DAVID Rowland, the property tycoon who was set to take up the role of Tory party treasurer, has decided to sacrifice the role to concentrate on his business interests.
Rowland, who donated millions of pounds to the Conservative party in the run up to the general election, returned to the UK from the Channel Islands last year to allow him to become Tory treasurer in October.
But yesterday he said he would not be able to give the role “the focus and attention it deserves” due to “developing business interests”.
Stanley Fink, the hedge fund icon, will now become treasurer instead. Fink, who is currently co-treasurer along with Icap chief Michael Spencer, will take up the role after the October Tory conference.

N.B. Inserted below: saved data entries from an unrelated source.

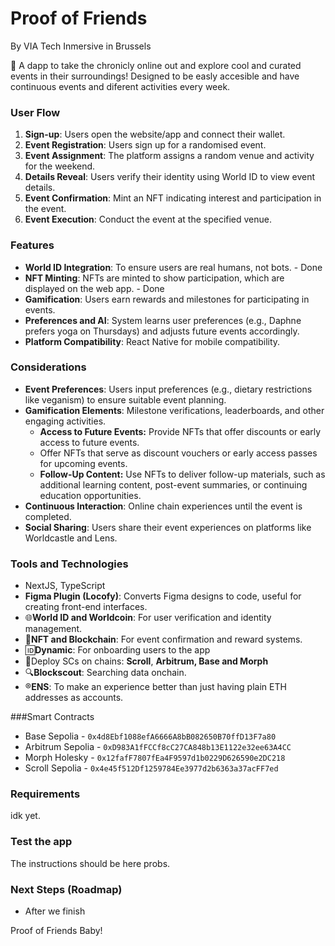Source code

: # Proof of Friends
By VIA Tech Inmersive in Brussels

:hammer: A dapp to take the chronicly online out and explore cool and curated events in their surroundings! Designed to be easly accesible and have continuous events and diferent activities every week. 

### User Flow

1. **Sign-up**: Users open the website/app and connect their wallet.
2. **Event Registration**: Users sign up for a randomised event.
3. **Event Assignment**: The platform assigns a random venue and activity for the weekend.
4. **Details Reveal**: Users verify their identity using World ID to view event details.
5. **Event Confirmation**: Mint an NFT indicating interest and participation in the event.
6. **Event Execution**: Conduct the event at the specified venue.

### Features

- **World ID Integration**: To ensure users are real humans, not bots. - Done
- **NFT Minting**: NFTs are minted to show participation, which are displayed on the web app. - Done
- **Gamification**: Users earn rewards and milestones for participating in events.
- **Preferences and AI**: System learns user preferences (e.g., Daphne prefers yoga on Thursdays) and adjusts future events accordingly.
- **Platform Compatibility**: React Native for mobile compatibility.

### Considerations

- **Event Preferences**: Users input preferences (e.g., dietary restrictions like veganism) to ensure suitable event planning.
- **Gamification Elements**: Milestone verifications, leaderboards, and other engaging activities.
    - **Access to Future Events:** Provide NFTs that offer discounts or early access to future events.
    - Offer NFTs that serve as discount vouchers or early access passes for upcoming events.
    - **Follow-Up Content:** Use NFTs to deliver follow-up materials, such as additional learning content, post-event summaries, or continuing education opportunities.
- **Continuous Interaction**: Online chain experiences until the event is completed.
- **Social Sharing**: Users share their event experiences on platforms like Worldcastle and Lens.

### Tools and Technologies

- NextJS, TypeScript
- **Figma Plugin (Locofy)**: Converts Figma designs to code, useful for creating front-end interfaces.
- :globe_with_meridians:**World ID and Worldcoin**: For user verification and identity management.
- :link:**NFT and Blockchain**: For event confirmation and reward systems.
- :id:**Dynamic**: For onboarding users to the app
- :scroll:Deploy SCs on chains: **Scroll**, **Arbitrum, Base and Morph**
- :mag:**Blockscout**: Searching data onchain.
- :registered:**ENS**: To make an experience better than just having plain ETH addresses as accounts.

###Smart Contracts

- Base Sepolia - `0x4d8Ebf1088efA6666A8bB082650B70ffD13F7a80`
- Arbitrum Sepolia - `0xD983A1fFCCf8cC27CA848b13E1122e32ee63A4CC`
- Morph Holesky - `0x12fafF7807fEa4F9597d1b0229D626590e2DC218`
- Scroll Sepolia - `0x4e45f512Df1259784Ee3977d2b6363a37acFF7ed`

### Requirements
idk yet.

### Test the app
The instructions should be here probs.

### Next Steps (Roadmap)

- After we finish

Proof of Friends Baby!



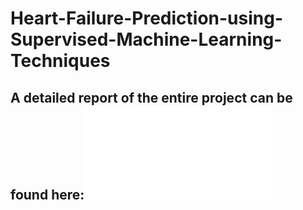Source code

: # Heart-Failure-Prediction-using-Supervised-Machine-Learning-Techniques

## A detailed report of the entire project can be found here:![Heart_Failure_Project_report](Heart_Failure_Project_Report.pdf)
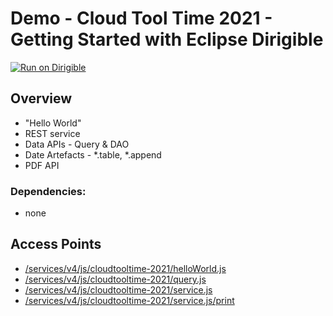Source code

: # Demo - Cloud Tool Time 2021 - Getting Started with Eclipse Dirigible
[![Run on Dirigible](https://img.shields.io/badge/run%20on-dirigible-blue.svg)](http://trial.dirigible.io/services/v4/web/ide-deploy-manager/index.html?repository=https://github.com/dirigiblelabs/demo-cloudtooltime-2021.git&uri=/services/v4/web/ide/)

## Overview
- "Hello World"
- REST service
- Data APIs - Query & DAO
- Date Artefacts - *.table, *.append
- PDF API

### Dependencies:
- none

## Access Points
- [/services/v4/js/cloudtooltime-2021/helloWorld.js](http://localhost:8080/services/v4/js/cloudtooltime-2021/helloWorld.js)
- [/services/v4/js/cloudtooltime-2021/query.js](http://localhost:8080/services/v4/js/cloudtooltime-2021/query.js)
- [/services/v4/js/cloudtooltime-2021/service.js](http://localhost:8080/services/v4/js/cloudtooltime-2021/service.js)
- [/services/v4/js/cloudtooltime-2021/service.js/print](http://localhost:8080/services/v4/js/cloudtooltime-2021/service.js/print)
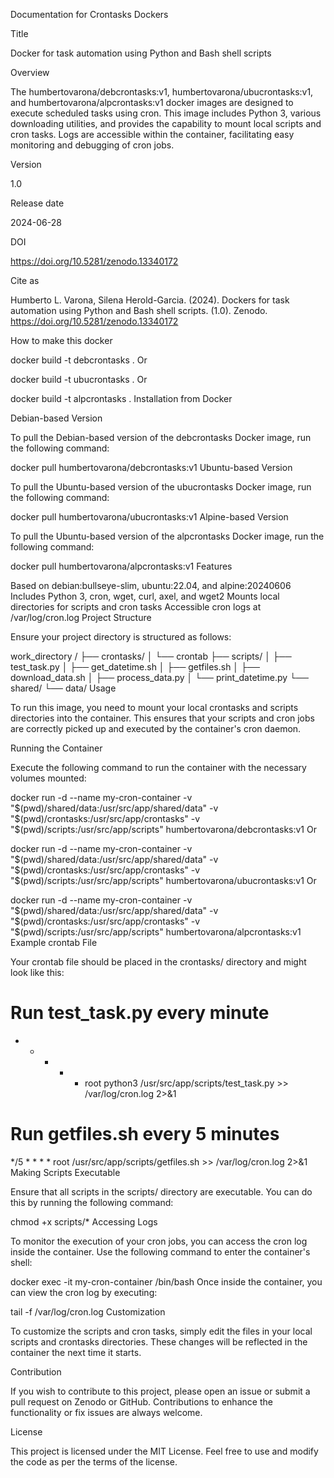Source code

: Documentation for Crontasks Dockers

Title

Docker for task automation using Python and Bash shell scripts

Overview

The humbertovarona/debcrontasks:v1, humbertovarona/ubucrontasks:v1, and humbertovarona/alpcrontasks:v1 docker images are designed to execute scheduled tasks using cron. This image includes Python 3, various downloading utilities, and provides the capability to mount local scripts and cron tasks. Logs are accessible within the container, facilitating easy monitoring and debugging of cron jobs.

Version

1.0

Release date

2024-06-28

DOI

https://doi.org/10.5281/zenodo.13340172

Cite as

Humberto L. Varona, Silena Herold-Garcia. (2024). Dockers for task automation using Python and Bash shell scripts. (1.0). Zenodo. https://doi.org/10.5281/zenodo.13340172

How to make this docker

docker build -t debcrontasks .
Or

docker build -t ubucrontasks .
Or

docker build -t alpcrontasks .
Installation from Docker

Debian-based Version

To pull the Debian-based version of the debcrontasks Docker image, run the following command:

docker pull humbertovarona/debcrontasks:v1
Ubuntu-based Version

To pull the Ubuntu-based version of the ubucrontasks Docker image, run the following command:

docker pull humbertovarona/ubucrontasks:v1
Alpine-based Version

To pull the Ubuntu-based version of the alpcrontasks Docker image, run the following command:

docker pull humbertovarona/alpcrontasks:v1
Features

Based on debian:bullseye-slim, ubuntu:22.04, and alpine:20240606
Includes Python 3, cron, wget, curl, axel, and wget2
Mounts local directories for scripts and cron tasks
Accessible cron logs at /var/log/cron.log
Project Structure

Ensure your project directory is structured as follows:

work_directory /
├── crontasks/
│   └── crontab
├── scripts/
│   ├── test_task.py
│   ├── get_datetime.sh
│   ├── getfiles.sh
│   ├── download_data.sh
│   ├── process_data.py
│   └── print_datetime.py
└── shared/
    └── data/
Usage

To run this image, you need to mount your local crontasks and scripts directories into the container. This ensures that your scripts and cron jobs are correctly picked up and executed by the container's cron daemon.

Running the Container

Execute the following command to run the container with the necessary volumes mounted:

docker run -d --name my-cron-container -v "$(pwd)/shared/data:/usr/src/app/shared/data" -v "$(pwd)/crontasks:/usr/src/app/crontasks" -v "$(pwd)/scripts:/usr/src/app/scripts" humbertovarona/debcrontasks:v1
Or

docker run -d --name my-cron-container -v "$(pwd)/shared/data:/usr/src/app/shared/data" -v "$(pwd)/crontasks:/usr/src/app/crontasks" -v "$(pwd)/scripts:/usr/src/app/scripts" humbertovarona/ubucrontasks:v1
Or

docker run -d --name my-cron-container -v "$(pwd)/shared/data:/usr/src/app/shared/data" -v "$(pwd)/crontasks:/usr/src/app/crontasks" -v "$(pwd)/scripts:/usr/src/app/scripts" humbertovarona/alpcrontasks:v1
Example crontab File

Your crontab file should be placed in the crontasks/ directory and might look like this:

# Run test_task.py every minute
* * * * * root python3 /usr/src/app/scripts/test_task.py >> /var/log/cron.log 2>&1

# Run getfiles.sh every 5 minutes
*/5 * * * * root /usr/src/app/scripts/getfiles.sh >> /var/log/cron.log 2>&1
Making Scripts Executable

Ensure that all scripts in the scripts/ directory are executable. You can do this by running the following command:

chmod +x scripts/*
Accessing Logs

To monitor the execution of your cron jobs, you can access the cron log inside the container. Use the following command to enter the container's shell:

docker exec -it my-cron-container /bin/bash
Once inside the container, you can view the cron log by executing:

tail -f /var/log/cron.log
Customization

To customize the scripts and cron tasks, simply edit the files in your local scripts and crontasks directories. These changes will be reflected in the container the next time it starts.

Contribution

If you wish to contribute to this project, please open an issue or submit a pull request on Zenodo or GitHub. Contributions to enhance the functionality or fix issues are always welcome.

License

This project is licensed under the MIT License. Feel free to use and modify the code as per the terms of the license.

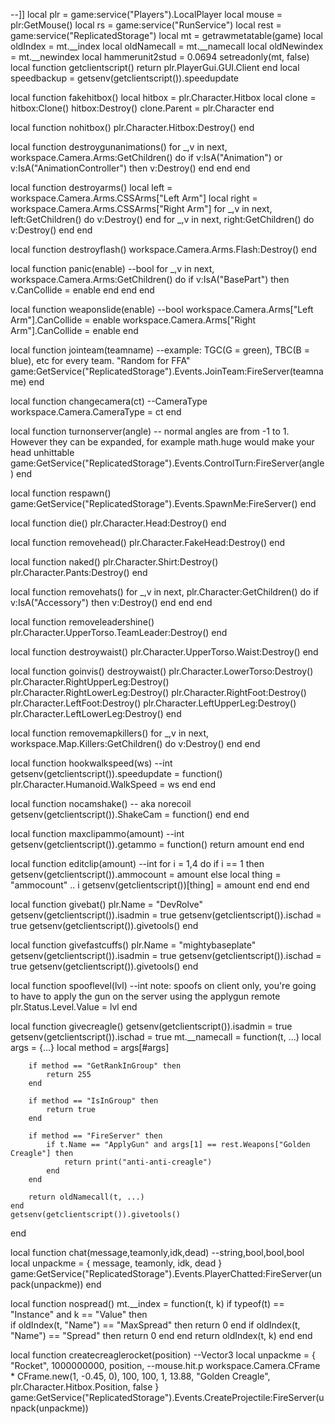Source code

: --]]
local plr = game:service("Players").LocalPlayer
local mouse = plr:GetMouse()
local rs = game:service("RunService")
local rest = game:service("ReplicatedStorage")
local mt = getrawmetatable(game)
local oldIndex = mt.__index
local oldNamecall = mt.__namecall
local oldNewindex = mt.__newindex
local hammerunit2stud = 0.0694
setreadonly(mt, false)
local function getclientscript()
	return plr.PlayerGui.GUI.Client
end
local speedbackup = getsenv(getclientscript()).speedupdate



local function fakehitbox()
	local hitbox = plr.Character.Hitbox
	local clone = hitbox:Clone()
	hitbox:Destroy()
	clone.Parent = plr.Character
end

local function nohitbox()
	plr.Character.Hitbox:Destroy()
end

local function destroygunanimations()
	for _,v in next, workspace.Camera.Arms:GetChildren() do
		if v:IsA("Animation") or v:IsA("AnimationController") then
			v:Destroy()
		end
	end
end

local function destroyarms()
	local left = workspace.Camera.Arms.CSSArms["Left Arm"]
	local right = workspace.Camera.Arms.CSSArms["Right Arm"]
	for _,v in next, left:GetChildren() do
		v:Destroy()
	end
	for _,v in next, right:GetChildren() do
		v:Destroy()
	end
end

local function destroyflash()
	workspace.Camera.Arms.Flash:Destroy()
end

local function panic(enable) --bool
	for _,v in next, workspace.Camera.Arms:GetChildren() do
		if v:IsA("BasePart") then
			v.CanCollide = enable
		end
	end
end

local function weaponslide(enable) --bool
	workspace.Camera.Arms["Left Arm"].CanCollide = enable
	workspace.Camera.Arms["Right Arm"].CanCollide = enable
end

local function jointeam(teamname) --example: TGC(G = green), TBC(B = blue), etc for every team. "Random for FFA"
	game:GetService("ReplicatedStorage").Events.JoinTeam:FireServer(teamname)
end

local function changecamera(ct) --CameraType
	workspace.Camera.CameraType = ct
end

local function turnonserver(angle) -- normal angles are from -1 to 1. However they can be expanded, for example math.huge would make your head unhittable
	game:GetService("ReplicatedStorage").Events.ControlTurn:FireServer(angle)
end

local function respawn()
	game:GetService("ReplicatedStorage").Events.SpawnMe:FireServer()
end

local function die()
	plr.Character.Head:Destroy()
end

local function removehead()
	plr.Character.FakeHead:Destroy()
end

local function naked()
	plr.Character.Shirt:Destroy()
	plr.Character.Pants:Destroy()
end

local function removehats()
	for _,v in next, plr.Character:GetChildren() do
		if v:IsA("Accessory") then
			v:Destroy()
		end
	end
end

local function removeleadershine()
	plr.Character.UpperTorso.TeamLeader:Destroy()
end

local function destroywaist()
	plr.Character.UpperTorso.Waist:Destroy()
end

local function goinvis()
	destroywaist()
	plr.Character.LowerTorso:Destroy()
	plr.Character.RightUpperLeg:Destroy()
	plr.Character.RightLowerLeg:Destroy()
	plr.Character.RightFoot:Destroy()
	plr.Character.LeftFoot:Destroy()
	plr.Character.LeftUpperLeg:Destroy()
	plr.Character.LeftLowerLeg:Destroy()
end

local function removemapkillers()
	for _,v in next, workspace.Map.Killers:GetChildren() do
		v:Destroy()
	end
end

local function hookwalkspeed(ws) --int
	getsenv(getclientscript()).speedupdate = function() plr.Character.Humanoid.WalkSpeed = ws end
end

local function nocamshake() -- aka norecoil
	getsenv(getclientscript()).ShakeCam = function() end
end

local function maxclipammo(amount) --int
	getsenv(getclientscript()).getammo = function() return amount end
end

local function editclip(amount) --int
	for i = 1,4 do
		if i == 1 then
			getsenv(getclientscript()).ammocount = amount
		else
			local thing = "ammocount" .. i
			getsenv(getclientscript())[thing] = amount
		end
	end
end

local function givebat()
	plr.Name = "DevRolve"
	getsenv(getclientscript()).isadmin = true
	getsenv(getclientscript()).ischad = true
	getsenv(getclientscript()).givetools()
end

local function givefastcuffs()
	plr.Name = "mightybaseplate"
	getsenv(getclientscript()).isadmin = true
	getsenv(getclientscript()).ischad = true
	getsenv(getclientscript()).givetools()
end

local function spooflevel(lvl) --int note: spoofs on client only, you're going to have to apply the gun on the server using the applygun remote
	plr.Status.Level.Value = lvl
end

local function givecreagle()
	getsenv(getclientscript()).isadmin = true
	getsenv(getclientscript()).ischad = true
	mt.__namecall = function(t, ...)
		local args = {...}
		local method = args[#args]
		
		if method == "GetRankInGroup" then
			return 255
		end

		if method == "IsInGroup" then
			return true
		end

		if method == "FireServer" then
			if t.Name == "ApplyGun" and args[1] == rest.Weapons["Golden Creagle"] then
				return print("anti-anti-creagle")
			end
		end
		
		return oldNamecall(t, ...)
	end
	getsenv(getclientscript()).givetools()
end

local function chat(message,teamonly,idk,dead) --string,bool,bool,bool
	local unpackme = 
	{
		message, 
		teamonly,
		idk, 
		dead
	}
	game:GetService("ReplicatedStorage").Events.PlayerChatted:FireServer(unpack(unpackme))
end

local function nospread()
	mt.__index = function(t, k)
		if typeof(t) == "Instance" and  k == "Value" then     
			if oldIndex(t, "Name") == "MaxSpread" then 
				return 0
			end
			if oldIndex(t, "Name") == "Spread" then 
				return 0
			end
		end
		return oldIndex(t, k)
	end
end

local function createcreaglerocket(position) --Vector3
	local unpackme = 
	{
		"Rocket", 
		1000000000, 
		position, --mouse.hit.p
		workspace.Camera.CFrame * CFrame.new(1, -0.45, 0), 
		100, 
		100, 
		1,
		13.88,
		"Golden Creagle", 
		plr.Character.Hitbox.Position, 
		false
	}
	game:GetService("ReplicatedStorage").Events.CreateProjectile:FireServer(unpack(unpackme))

The Tories insisted Rowland’s last-minute volte-face had nothing to do with controversy over his status as a former tax exile nor criticism of his past business interests.
Rowland’s decision comes amid a coalition split over the appointment of Sir Philip Green as an efficiency tsar. Last week, City A.M. revealed that Liberal Democrat business secretary Vince Cable, a vocal opponent of tax avoidance, had not been consulted over the appointment of Green.
The Topshop tycoon has been criticised for saving a significant amount of tax on a £1.14bn dividend in 2005, which was paid by his retail empire Arcadia to Taveta Investments, a firm controlled by his Monaco-based wife.